*Action item*: Write out each line below precisely, passing over the pictures.

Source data
★ ★ ★ ★

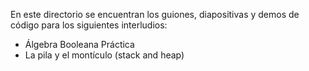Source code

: En este directorio se encuentran los guiones, diapositivas y demos de código para los siguientes interludios:
  - Álgebra Booleana Práctica
  - La pila y el montículo (stack and heap)

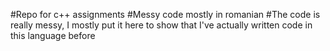 #Repo for c++ assignments
#Messy code mostly in romanian
#The code is really messy, I mostly put it here to show that I've actually written code in this language before
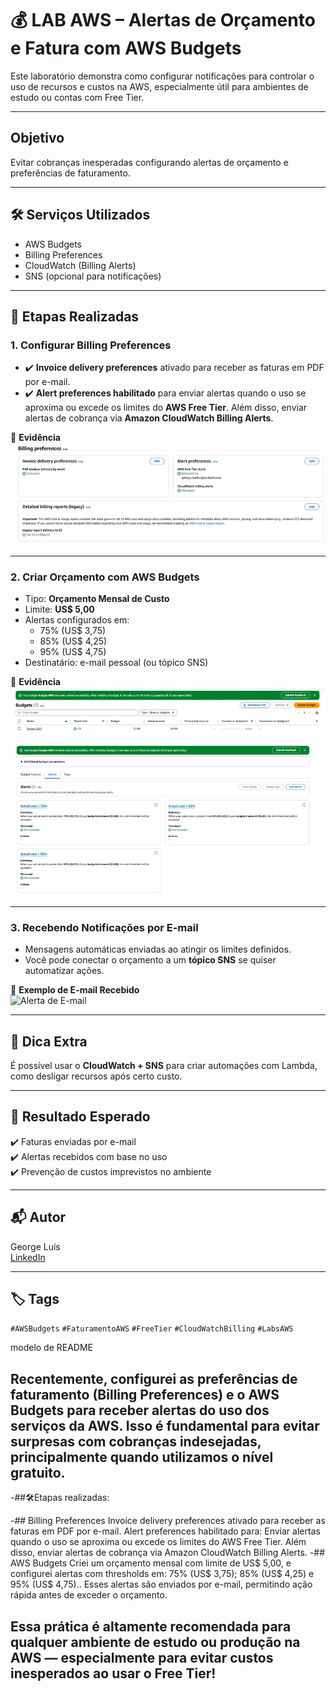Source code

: # 💰 LAB AWS – Alertas de Orçamento e Fatura com AWS Budgets
 Este laboratório demonstra como configurar notificações para controlar o uso de recursos e custos na AWS, especialmente útil para ambientes de estudo ou contas com Free Tier.

---

## Objetivo
 Evitar cobranças inesperadas configurando alertas de orçamento e preferências de faturamento.

---

## 🛠️ Serviços Utilizados

- AWS Budgets  
- Billing Preferences  
- CloudWatch (Billing Alerts)  
- SNS (opcional para notificações)

---

## 🔧 Etapas Realizadas

### 1. Configurar Billing Preferences

- ✔️ **Invoice delivery preferences** ativado para receber as faturas em PDF por e-mail.
- ✔️ **Alert preferences habilitado** para enviar alertas quando o uso se aproxima ou excede os limites do **AWS Free Tier**. Além disso, enviar alertas de cobrança via **Amazon CloudWatch Billing Alerts**.

📸 **Evidência**  
![Billing Preferences](./evidencias/1-billing-preferences.png)

---

### 2. Criar Orçamento com AWS Budgets

- Tipo: **Orçamento Mensal de Custo**
- Limite: **US$ 5,00**
- Alertas configurados em:
  - 75% (US$ 3,75)
  - 85% (US$ 4,25)
  - 95% (US$ 4,75)
- Destinatário: e-mail pessoal (ou tópico SNS)

📸 **Evidência**  
![Budget Overview](./evidencias/2-budget-overview.png)  
![Budget Notifications](./evidencias/3-budget-alerts.png)

---

### 3. Recebendo Notificações por E-mail

- Mensagens automáticas enviadas ao atingir os limites definidos.
- Você pode conectar o orçamento a um **tópico SNS** se quiser automatizar ações.

📸 **Exemplo de E-mail Recebido**  
![Alerta de E-mail](./evidencias/4-email-alerta.png)

---

## 🧠 Dica Extra

É possível usar o **CloudWatch + SNS** para criar automações com Lambda, como desligar recursos após certo custo.

---

## 🧾 Resultado Esperado

✔️ Faturas enviadas por e-mail  
✔️ Alertas recebidos com base no uso  
✔️ Prevenção de custos imprevistos no ambiente

---

## 📬 Autor

George Luís  
[LinkedIn](https://www.linkedin.com/in/georgeluist)

---

## 🏷️ Tags

`#AWSBudgets` `#FaturamentoAWS` `#FreeTier` `#CloudWatchBilling` `#LabsAWS`
 
 
 
 
 
 
 
 
 modelo de README

Recentemente, configurei as preferências de faturamento **(Billing Preferences)** e o **AWS Budgets** para receber alertas do uso dos serviços da AWS. Isso é fundamental para evitar surpresas com cobranças indesejadas, principalmente quando utilizamos o nível gratuito.
---
-##🛠Etapas realizadas:

-## Billing Preferences
Invoice delivery preferences ativado para receber as faturas em PDF por e-mail.
Alert preferences habilitado para: Enviar alertas quando o uso se aproxima ou excede os limites do AWS Free Tier. Além disso, enviar alertas de cobrança via Amazon CloudWatch Billing Alerts.
-## AWS Budgets
Criei um orçamento mensal com limite de US$ 5,00, e configurei alertas com thresholds em: 75% (US$ 3,75); 85% (US$ 4,25) e 95% (US$ 4,75).. Esses alertas são enviados por e-mail, permitindo ação rápida antes de exceder o orçamento.

Essa prática é altamente recomendada para qualquer ambiente de estudo ou produção na AWS — especialmente para evitar custos inesperados ao usar o Free Tier!
---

★ ★ ★ ★

*Exercise solution*:
Source code

: En este directorio se encuentran los guiones, diapositivas y demos de código para los siguientes interludios:
  - Álgebra Booleana Práctica
  - La pila y el montículo (stack and heap)

 #Repo for c++ assignments
#Messy code mostly in romanian
#The code is really messy, I mostly put it here to show that I've actually written code in this language before
Source code

: # 💰 LAB AWS – Alertas de Orçamento e Fatura com AWS Budgets
 Este laboratório demonstra como configurar notificações para controlar o uso de recursos e custos na AWS, especialmente útil para ambientes de estudo ou contas com Free Tier.

---

## Objetivo
 Evitar cobranças inesperadas configurando alertas de orçamento e preferências de faturamento.

---

## 🛠️ Serviços Utilizados

- AWS Budgets  
- Billing Preferences  
- CloudWatch (Billing Alerts)  
- SNS (opcional para notificações)

---

## 🔧 Etapas Realizadas

### 1. Configurar Billing Preferences

- ✔️ **Invoice delivery preferences** ativado para receber as faturas em PDF por e-mail.
- ✔️ **Alert preferences habilitado** para enviar alertas quando o uso se aproxima ou excede os limites do **AWS Free Tier**. Além disso, enviar alertas de cobrança via **Amazon CloudWatch Billing Alerts**.

📸 **Evidência**  
![Billing Preferences](./evidencias/1-billing-preferences.png)

---

### 2. Criar Orçamento com AWS Budgets

- Tipo: **Orçamento Mensal de Custo**
- Limite: **US$ 5,00**
- Alertas configurados em:
  - 75% (US$ 3,75)
  - 85% (US$ 4,25)
  - 95% (US$ 4,75)
- Destinatário: e-mail pessoal (ou tópico SNS)

📸 **Evidência**  
![Budget Overview](./evidencias/2-budget-overview.png)  
![Budget Notifications](./evidencias/3-budget-alerts.png)

---

### 3. Recebendo Notificações por E-mail

- Mensagens automáticas enviadas ao atingir os limites definidos.
- Você pode conectar o orçamento a um **tópico SNS** se quiser automatizar ações.

📸 **Exemplo de E-mail Recebido**  
![Alerta de E-mail](./evidencias/4-email-alerta.png)

---

## 🧠 Dica Extra

É possível usar o **CloudWatch + SNS** para criar automações com Lambda, como desligar recursos após certo custo.

---

## 🧾 Resultado Esperado

✔️ Faturas enviadas por e-mail  
✔️ Alertas recebidos com base no uso  
✔️ Prevenção de custos imprevistos no ambiente

---

## 📬 Autor

George Luís  
[LinkedIn](https://www.linkedin.com/in/georgeluist)

---

## 🏷️ Tags

`#AWSBudgets` `#FaturamentoAWS` `#FreeTier` `#CloudWatchBilling` `#LabsAWS`
 
 
 
 
 
 
 
 
 modelo de README

Recentemente, configurei as preferências de faturamento **(Billing Preferences)** e o **AWS Budgets** para receber alertas do uso dos serviços da AWS. Isso é fundamental para evitar surpresas com cobranças indesejadas, principalmente quando utilizamos o nível gratuito.
---
-##🛠Etapas realizadas:

-## Billing Preferences
Invoice delivery preferences ativado para receber as faturas em PDF por e-mail.
Alert preferences habilitado para: Enviar alertas quando o uso se aproxima ou excede os limites do AWS Free Tier. Além disso, enviar alertas de cobrança via Amazon CloudWatch Billing Alerts.
-## AWS Budgets
Criei um orçamento mensal com limite de US$ 5,00, e configurei alertas com thresholds em: 75% (US$ 3,75); 85% (US$ 4,25) e 95% (US$ 4,75).. Esses alertas são enviados por e-mail, permitindo ação rápida antes de exceder o orçamento.

Essa prática é altamente recomendada para qualquer ambiente de estudo ou produção na AWS — especialmente para evitar custos inesperados ao usar o Free Tier!
---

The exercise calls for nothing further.